Sector-Specific Metrics
Sector-Specific Metrics: Different Industries, Different Measures
Not all companies should be evaluated using the same metrics. Different sectors on the NSE have unique financial characteristics that require specialised ratios. Using the wrong metric can lead to poor investment decisions.
Banking Sector (Equity, KCB, Co-op, NCBA, Stanbic, ABSA)
Banks require specialised analysis because their business model is fundamentally different from other companies:
- Net Interest Margin (NIM) — The difference between what a bank earns on loans and what it pays on deposits, as a percentage of interest-earning assets. Higher NIM means more profitable lending. Kenyan banks typically have NIMs of 6-10%.
- Non-Performing Loan (NPL) Ratio — The percentage of loans where borrowers have stopped making payments.

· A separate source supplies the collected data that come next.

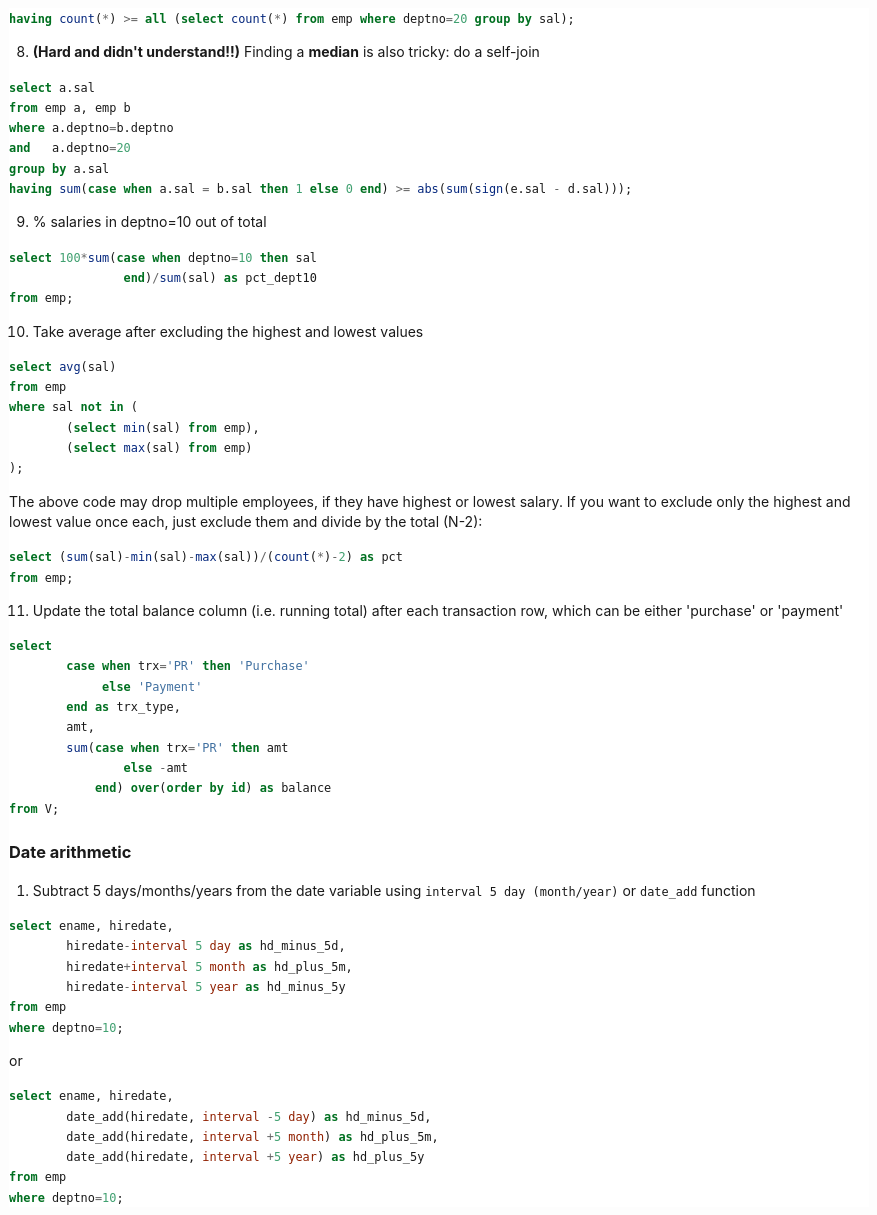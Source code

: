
 ```sql
having count(*) >= all (select count(*) from emp where deptno=20 group by sal);
```
8. **(Hard and didn't understand!!)** Finding a **median** is also tricky: do a self-join
```sql
select a.sal
from emp a, emp b
where a.deptno=b.deptno
and   a.deptno=20
group by a.sal
having sum(case when a.sal = b.sal then 1 else 0 end) >= abs(sum(sign(e.sal - d.sal)));
```
9. % salaries in deptno=10 out of total
```sql
select 100*sum(case when deptno=10 then sal
			  	end)/sum(sal) as pct_dept10
from emp;
```
10. Take average after excluding the highest and lowest values
```sql
select avg(sal)
from emp
where sal not in (
		(select min(sal) from emp),
		(select max(sal) from emp)
);
```
The above code may drop multiple employees, if they have highest or lowest salary. If you want to exclude only the highest and lowest value once each, just exclude them and divide by the total (N-2):
```sql
select (sum(sal)-min(sal)-max(sal))/(count(*)-2) as pct
from emp;
```
11. Update the total balance column (i.e. running total) after each transaction row, which can be either 'purchase' or 'payment'
```sql
select
		case when trx='PR' then 'Purchase'
			 else 'Payment'
		end as trx_type,
		amt,
		sum(case when trx='PR' then amt
			 	else -amt
			end) over(order by id) as balance
from V;
```

### Date arithmetic
1. Subtract 5 days/months/years from the date variable using `interval 5 day (month/year)` or `date_add` function
```sql
select ename, hiredate,
	    hiredate-interval 5 day as hd_minus_5d,
		hiredate+interval 5 month as hd_plus_5m,
		hiredate-interval 5 year as hd_minus_5y
from emp
where deptno=10;
```
or
```sql
select ename, hiredate,
		date_add(hiredate, interval -5 day) as hd_minus_5d,
		date_add(hiredate, interval +5 month) as hd_plus_5m,
		date_add(hiredate, interval +5 year) as hd_plus_5y
from emp
where deptno=10;
```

A rising NPL ratio is a red flag indicating deteriorating asset quality. Generally, below 5% is healthy for Kenyan banks.

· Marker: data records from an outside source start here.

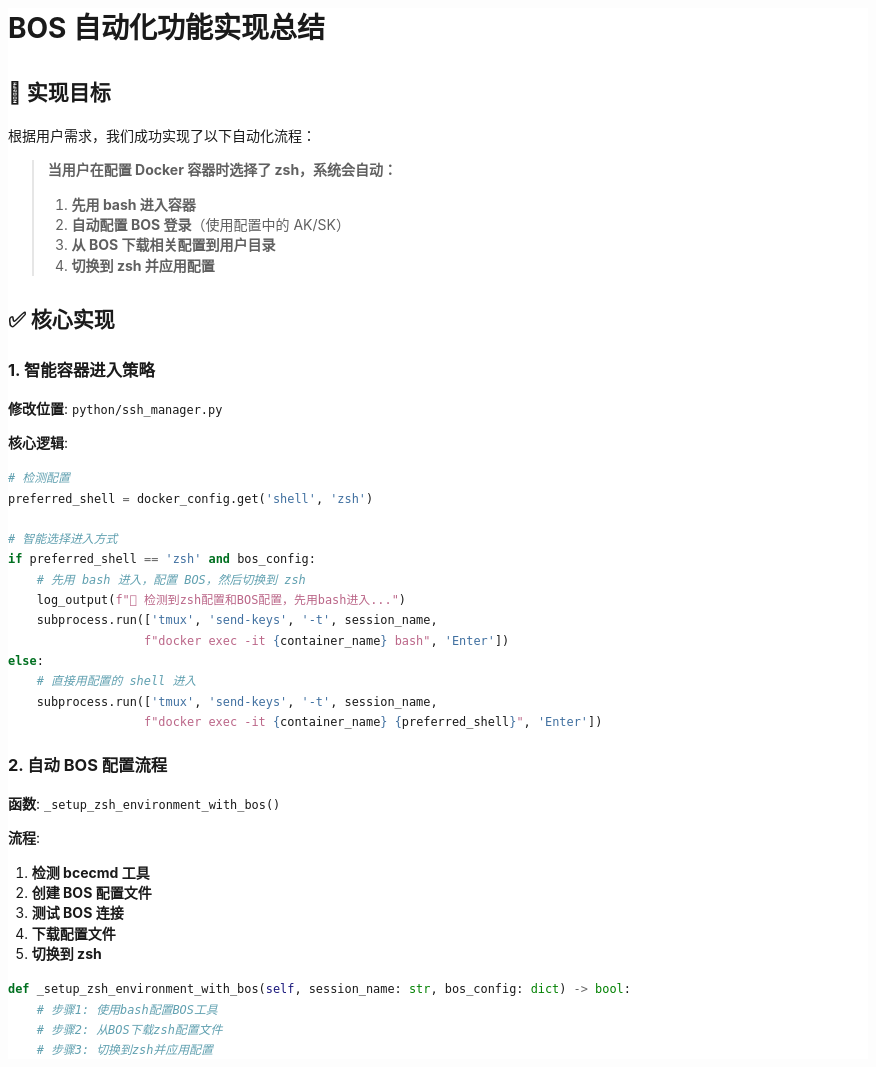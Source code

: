 # BOS 自动化功能实现总结

## 🎯 实现目标

根据用户需求，我们成功实现了以下自动化流程：

> **当用户在配置 Docker 容器时选择了 zsh，系统会自动：**
> 1. **先用 bash 进入容器**
> 2. **自动配置 BOS 登录**（使用配置中的 AK/SK）
> 3. **从 BOS 下载相关配置到用户目录**
> 4. **切换到 zsh 并应用配置**

## ✅ 核心实现

### 1. 智能容器进入策略

**修改位置**: `python/ssh_manager.py`

**核心逻辑**:
```python
# 检测配置
preferred_shell = docker_config.get('shell', 'zsh')

# 智能选择进入方式
if preferred_shell == 'zsh' and bos_config:
    # 先用 bash 进入，配置 BOS，然后切换到 zsh
    log_output(f"🚪 检测到zsh配置和BOS配置，先用bash进入...")
    subprocess.run(['tmux', 'send-keys', '-t', session_name, 
                   f"docker exec -it {container_name} bash", 'Enter'])
else:
    # 直接用配置的 shell 进入
    subprocess.run(['tmux', 'send-keys', '-t', session_name, 
                   f"docker exec -it {container_name} {preferred_shell}", 'Enter'])
```

### 2. 自动 BOS 配置流程

**函数**: `_setup_zsh_environment_with_bos()`

**流程**:
1. **检测 bcecmd 工具**
2. **创建 BOS 配置文件**
3. **测试 BOS 连接**
4. **下载配置文件**
5. **切换到 zsh**

```python
def _setup_zsh_environment_with_bos(self, session_name: str, bos_config: dict) -> bool:
    # 步骤1: 使用bash配置BOS工具
    # 步骤2: 从BOS下载zsh配置文件  
    # 步骤3: 切换到zsh并应用配置
```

- Cost-to-Income Ratio — Operating expenses as a percentage of operating income. Lower is better. Efficient banks on the NSE achieve ratios of 40-55%.
Telecommunications (Safaricom)
- Average Revenue Per User (ARPU) — The average monthly revenue generated per subscriber. Growing ARPU means the company is extracting more value from its customer base.
- Subscriber numbers — Total active users across voice, data, and M-Pesa. Growth in subscribers drives future revenue.
- Data revenue growth — As voice revenue matures, data and mobile money are the key growth drivers for telecoms.
Manufacturing and Consumer Goods (EABL, BAT, Bamburi)
- Gross margin — Revenue minus cost of goods sold, divided by revenue. Indicates how much profit remains after production costs. Higher margins suggest pricing power or cost efficiency.
- Operating margin — Operating profit divided by revenue. Shows profitability from core operations after all operating costs.
- Revenue per unit — For product companies, tracking revenue per hectolitre (EABL) or per tonne (Bamburi) helps assess pricing trends.
Applying Sector Metrics
When analysing a stock, start with the general ratios (P/E, P/B, ROE) covered in Module 2, then layer on the sector-specific metrics to get a deeper understanding. The combination gives you a more complete picture than either alone.